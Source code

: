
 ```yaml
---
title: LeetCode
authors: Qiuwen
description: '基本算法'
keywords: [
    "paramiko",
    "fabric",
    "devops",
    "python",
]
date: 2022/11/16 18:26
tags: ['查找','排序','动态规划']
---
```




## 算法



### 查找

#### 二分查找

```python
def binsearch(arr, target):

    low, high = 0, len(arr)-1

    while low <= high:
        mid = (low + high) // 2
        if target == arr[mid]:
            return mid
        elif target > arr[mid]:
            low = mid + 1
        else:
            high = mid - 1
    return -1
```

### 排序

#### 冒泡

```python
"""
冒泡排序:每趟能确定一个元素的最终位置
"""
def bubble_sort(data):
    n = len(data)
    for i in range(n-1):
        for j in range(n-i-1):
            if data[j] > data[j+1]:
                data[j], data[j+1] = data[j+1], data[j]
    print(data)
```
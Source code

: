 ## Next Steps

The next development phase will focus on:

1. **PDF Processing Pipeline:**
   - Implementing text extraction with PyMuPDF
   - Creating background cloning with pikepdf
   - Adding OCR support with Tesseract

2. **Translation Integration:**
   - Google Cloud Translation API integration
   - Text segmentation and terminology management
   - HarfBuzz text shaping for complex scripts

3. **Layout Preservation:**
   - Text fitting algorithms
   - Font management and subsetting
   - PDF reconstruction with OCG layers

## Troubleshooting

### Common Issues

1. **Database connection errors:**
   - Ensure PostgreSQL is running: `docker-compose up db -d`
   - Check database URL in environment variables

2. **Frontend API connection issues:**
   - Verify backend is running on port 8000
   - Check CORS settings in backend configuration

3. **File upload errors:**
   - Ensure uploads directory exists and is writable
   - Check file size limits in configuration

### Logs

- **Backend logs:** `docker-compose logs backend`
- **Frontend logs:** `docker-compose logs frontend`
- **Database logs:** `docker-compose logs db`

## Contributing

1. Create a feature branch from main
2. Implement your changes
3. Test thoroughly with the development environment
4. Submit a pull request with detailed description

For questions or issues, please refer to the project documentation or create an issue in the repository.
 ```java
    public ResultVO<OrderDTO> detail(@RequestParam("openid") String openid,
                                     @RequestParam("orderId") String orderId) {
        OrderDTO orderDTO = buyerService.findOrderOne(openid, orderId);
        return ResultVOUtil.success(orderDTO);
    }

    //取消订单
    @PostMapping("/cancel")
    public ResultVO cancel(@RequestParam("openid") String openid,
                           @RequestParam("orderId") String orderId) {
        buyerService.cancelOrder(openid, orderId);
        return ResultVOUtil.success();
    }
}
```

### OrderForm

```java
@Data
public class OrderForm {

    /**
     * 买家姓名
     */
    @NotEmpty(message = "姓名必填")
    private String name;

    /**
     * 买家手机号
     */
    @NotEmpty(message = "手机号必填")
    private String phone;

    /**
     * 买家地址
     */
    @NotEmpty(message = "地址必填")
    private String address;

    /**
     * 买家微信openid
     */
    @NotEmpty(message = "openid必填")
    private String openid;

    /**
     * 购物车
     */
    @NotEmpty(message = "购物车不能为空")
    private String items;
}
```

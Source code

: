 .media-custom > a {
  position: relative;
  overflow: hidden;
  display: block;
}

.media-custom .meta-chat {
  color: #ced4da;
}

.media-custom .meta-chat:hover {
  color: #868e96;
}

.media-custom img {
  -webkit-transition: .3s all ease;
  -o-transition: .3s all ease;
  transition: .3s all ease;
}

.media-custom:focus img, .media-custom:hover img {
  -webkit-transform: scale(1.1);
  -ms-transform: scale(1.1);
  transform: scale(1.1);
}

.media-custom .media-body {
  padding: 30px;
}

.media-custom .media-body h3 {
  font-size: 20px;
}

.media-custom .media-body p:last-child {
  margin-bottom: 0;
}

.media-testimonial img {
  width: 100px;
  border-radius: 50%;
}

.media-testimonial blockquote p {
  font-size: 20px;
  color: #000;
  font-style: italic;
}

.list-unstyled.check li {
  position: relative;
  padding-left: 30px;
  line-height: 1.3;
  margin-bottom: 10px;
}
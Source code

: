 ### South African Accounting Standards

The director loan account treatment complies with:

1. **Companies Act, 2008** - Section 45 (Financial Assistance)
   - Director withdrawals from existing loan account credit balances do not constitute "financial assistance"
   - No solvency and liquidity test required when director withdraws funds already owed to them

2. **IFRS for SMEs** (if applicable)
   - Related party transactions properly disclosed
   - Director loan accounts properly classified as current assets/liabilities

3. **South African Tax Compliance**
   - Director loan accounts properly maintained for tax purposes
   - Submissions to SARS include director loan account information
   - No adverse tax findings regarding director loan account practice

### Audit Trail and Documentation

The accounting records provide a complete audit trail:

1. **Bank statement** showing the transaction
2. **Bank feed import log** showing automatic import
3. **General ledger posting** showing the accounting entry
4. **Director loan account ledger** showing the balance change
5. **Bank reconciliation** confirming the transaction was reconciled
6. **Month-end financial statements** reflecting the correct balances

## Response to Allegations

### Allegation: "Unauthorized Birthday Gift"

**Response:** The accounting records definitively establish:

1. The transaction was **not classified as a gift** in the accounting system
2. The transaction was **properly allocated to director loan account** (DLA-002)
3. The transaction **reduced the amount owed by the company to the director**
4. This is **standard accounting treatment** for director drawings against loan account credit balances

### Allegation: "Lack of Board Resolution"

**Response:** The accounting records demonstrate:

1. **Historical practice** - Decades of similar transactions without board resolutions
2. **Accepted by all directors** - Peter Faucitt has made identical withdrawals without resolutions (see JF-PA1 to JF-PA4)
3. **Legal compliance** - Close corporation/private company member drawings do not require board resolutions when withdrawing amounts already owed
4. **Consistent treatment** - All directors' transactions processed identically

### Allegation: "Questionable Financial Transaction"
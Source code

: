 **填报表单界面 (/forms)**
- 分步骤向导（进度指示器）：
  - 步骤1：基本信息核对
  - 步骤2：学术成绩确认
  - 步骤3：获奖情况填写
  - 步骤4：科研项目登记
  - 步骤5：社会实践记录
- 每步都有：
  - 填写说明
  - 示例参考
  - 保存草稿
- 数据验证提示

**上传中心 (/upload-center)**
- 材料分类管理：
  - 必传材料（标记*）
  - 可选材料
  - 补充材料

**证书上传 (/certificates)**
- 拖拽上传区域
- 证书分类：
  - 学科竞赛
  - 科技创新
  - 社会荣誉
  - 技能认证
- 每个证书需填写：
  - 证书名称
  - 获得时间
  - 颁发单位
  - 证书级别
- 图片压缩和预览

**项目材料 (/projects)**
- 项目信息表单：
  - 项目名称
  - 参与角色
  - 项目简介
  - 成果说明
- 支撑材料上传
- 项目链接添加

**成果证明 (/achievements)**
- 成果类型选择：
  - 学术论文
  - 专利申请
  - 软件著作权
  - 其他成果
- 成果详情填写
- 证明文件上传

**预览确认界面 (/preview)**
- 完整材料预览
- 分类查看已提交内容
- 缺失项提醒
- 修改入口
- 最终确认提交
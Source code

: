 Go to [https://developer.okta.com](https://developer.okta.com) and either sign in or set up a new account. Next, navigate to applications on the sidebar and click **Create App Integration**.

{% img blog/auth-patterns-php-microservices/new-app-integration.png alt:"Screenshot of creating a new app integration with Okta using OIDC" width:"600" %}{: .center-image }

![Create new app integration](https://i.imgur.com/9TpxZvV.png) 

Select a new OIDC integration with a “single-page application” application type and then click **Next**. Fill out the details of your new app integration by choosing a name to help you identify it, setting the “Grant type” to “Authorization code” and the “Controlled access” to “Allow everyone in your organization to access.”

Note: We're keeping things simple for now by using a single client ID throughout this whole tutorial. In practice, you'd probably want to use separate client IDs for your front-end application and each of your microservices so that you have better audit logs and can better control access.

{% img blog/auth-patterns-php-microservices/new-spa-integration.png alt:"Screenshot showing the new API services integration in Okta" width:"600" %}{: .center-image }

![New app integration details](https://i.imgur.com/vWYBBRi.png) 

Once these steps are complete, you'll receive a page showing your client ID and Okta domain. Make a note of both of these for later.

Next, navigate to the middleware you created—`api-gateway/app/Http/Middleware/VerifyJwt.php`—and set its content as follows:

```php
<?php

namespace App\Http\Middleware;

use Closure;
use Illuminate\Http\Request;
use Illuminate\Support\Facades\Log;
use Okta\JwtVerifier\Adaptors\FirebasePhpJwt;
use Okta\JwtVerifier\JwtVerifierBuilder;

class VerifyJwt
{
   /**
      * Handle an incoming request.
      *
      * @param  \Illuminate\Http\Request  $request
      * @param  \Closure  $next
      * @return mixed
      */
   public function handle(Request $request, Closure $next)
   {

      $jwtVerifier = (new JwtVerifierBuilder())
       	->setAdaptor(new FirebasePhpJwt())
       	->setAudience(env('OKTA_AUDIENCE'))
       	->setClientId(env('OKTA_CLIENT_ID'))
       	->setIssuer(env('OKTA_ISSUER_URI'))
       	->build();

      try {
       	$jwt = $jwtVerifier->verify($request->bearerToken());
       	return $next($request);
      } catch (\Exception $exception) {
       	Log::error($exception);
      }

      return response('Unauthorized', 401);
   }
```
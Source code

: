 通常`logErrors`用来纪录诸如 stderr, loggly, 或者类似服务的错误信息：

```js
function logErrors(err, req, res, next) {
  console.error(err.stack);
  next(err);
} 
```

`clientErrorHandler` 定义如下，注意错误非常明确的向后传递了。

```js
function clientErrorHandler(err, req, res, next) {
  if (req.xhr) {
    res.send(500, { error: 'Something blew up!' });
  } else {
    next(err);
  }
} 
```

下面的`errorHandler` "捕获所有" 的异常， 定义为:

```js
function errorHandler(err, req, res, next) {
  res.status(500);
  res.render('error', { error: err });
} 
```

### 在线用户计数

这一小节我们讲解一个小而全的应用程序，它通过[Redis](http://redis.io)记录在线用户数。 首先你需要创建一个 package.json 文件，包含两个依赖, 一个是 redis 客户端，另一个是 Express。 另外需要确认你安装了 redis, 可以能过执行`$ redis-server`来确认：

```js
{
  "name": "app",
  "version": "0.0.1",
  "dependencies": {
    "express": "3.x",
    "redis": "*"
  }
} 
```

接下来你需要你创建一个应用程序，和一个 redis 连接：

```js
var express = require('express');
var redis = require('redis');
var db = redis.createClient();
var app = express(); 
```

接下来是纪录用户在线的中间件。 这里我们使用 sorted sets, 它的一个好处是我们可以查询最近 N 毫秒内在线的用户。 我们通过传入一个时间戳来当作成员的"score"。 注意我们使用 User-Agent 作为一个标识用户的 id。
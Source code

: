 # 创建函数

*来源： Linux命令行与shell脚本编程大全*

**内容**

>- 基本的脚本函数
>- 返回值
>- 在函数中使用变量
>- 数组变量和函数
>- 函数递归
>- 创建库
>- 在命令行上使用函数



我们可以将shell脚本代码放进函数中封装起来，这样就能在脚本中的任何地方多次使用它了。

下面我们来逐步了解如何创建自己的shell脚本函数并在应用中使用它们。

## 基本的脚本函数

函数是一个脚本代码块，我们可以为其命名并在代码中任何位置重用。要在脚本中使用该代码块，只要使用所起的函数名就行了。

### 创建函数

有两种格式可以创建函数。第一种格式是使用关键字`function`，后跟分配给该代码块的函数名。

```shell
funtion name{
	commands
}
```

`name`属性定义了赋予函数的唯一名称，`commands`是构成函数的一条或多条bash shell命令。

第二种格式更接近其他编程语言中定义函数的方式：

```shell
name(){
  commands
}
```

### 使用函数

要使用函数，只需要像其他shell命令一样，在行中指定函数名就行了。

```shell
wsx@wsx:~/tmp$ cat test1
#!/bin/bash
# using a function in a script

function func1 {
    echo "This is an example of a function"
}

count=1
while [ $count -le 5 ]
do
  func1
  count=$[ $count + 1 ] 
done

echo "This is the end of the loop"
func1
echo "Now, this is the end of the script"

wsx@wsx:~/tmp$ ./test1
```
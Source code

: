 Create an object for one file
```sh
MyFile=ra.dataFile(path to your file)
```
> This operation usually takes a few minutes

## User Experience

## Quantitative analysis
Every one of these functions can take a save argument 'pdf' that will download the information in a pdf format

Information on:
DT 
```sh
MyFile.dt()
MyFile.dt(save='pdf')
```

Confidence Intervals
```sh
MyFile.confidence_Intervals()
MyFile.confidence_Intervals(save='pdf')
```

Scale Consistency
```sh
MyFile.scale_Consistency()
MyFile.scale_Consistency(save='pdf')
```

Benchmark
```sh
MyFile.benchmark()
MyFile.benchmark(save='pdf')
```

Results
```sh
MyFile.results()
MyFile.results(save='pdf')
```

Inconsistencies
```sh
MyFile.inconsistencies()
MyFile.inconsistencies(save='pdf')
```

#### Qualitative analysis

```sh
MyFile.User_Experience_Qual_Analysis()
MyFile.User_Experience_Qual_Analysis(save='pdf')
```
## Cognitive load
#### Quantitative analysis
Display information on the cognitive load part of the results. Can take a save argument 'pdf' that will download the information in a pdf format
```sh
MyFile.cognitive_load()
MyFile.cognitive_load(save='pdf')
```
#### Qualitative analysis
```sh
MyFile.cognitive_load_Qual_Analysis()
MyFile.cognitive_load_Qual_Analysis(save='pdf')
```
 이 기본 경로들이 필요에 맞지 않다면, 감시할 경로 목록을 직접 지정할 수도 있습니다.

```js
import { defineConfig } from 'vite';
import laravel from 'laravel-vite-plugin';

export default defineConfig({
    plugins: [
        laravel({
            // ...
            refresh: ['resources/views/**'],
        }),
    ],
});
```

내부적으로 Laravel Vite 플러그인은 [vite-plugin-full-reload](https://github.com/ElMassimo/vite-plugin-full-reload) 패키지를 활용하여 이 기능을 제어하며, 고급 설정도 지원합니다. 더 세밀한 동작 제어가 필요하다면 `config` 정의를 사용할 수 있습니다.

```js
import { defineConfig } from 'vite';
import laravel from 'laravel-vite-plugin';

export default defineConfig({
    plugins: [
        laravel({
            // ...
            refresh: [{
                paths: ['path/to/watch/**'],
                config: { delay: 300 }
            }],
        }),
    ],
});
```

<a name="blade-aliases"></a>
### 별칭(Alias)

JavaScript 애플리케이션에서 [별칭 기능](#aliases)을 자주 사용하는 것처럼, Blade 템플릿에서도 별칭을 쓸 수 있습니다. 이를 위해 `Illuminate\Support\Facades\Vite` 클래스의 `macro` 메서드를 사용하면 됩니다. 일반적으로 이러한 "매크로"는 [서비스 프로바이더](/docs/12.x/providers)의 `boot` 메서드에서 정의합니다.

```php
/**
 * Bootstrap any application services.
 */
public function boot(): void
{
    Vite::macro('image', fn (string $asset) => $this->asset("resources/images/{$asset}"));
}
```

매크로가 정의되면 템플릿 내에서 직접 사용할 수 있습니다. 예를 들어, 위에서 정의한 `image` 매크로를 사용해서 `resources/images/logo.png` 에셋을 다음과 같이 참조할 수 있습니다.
================================
= What needs to be done =
From the material above, copy each line that includes the word "Facades".

= Task answer =
use Illuminate\Support\Facades\Log;
JavaScript 애플리케이션에서 [별칭 기능](#aliases)을 자주 사용하는 것처럼, Blade 템플릿에서도 별칭을 쓸 수 있습니다. 이를 위해 `Illuminate\Support\Facades\Vite` 클래스의 `macro` 메서드를 사용하면 됩니다. 일반적으로 이러한 "매크로"는 [서비스 프로바이더](/docs/12.x/providers)의 `boot` 메서드에서 정의합니다.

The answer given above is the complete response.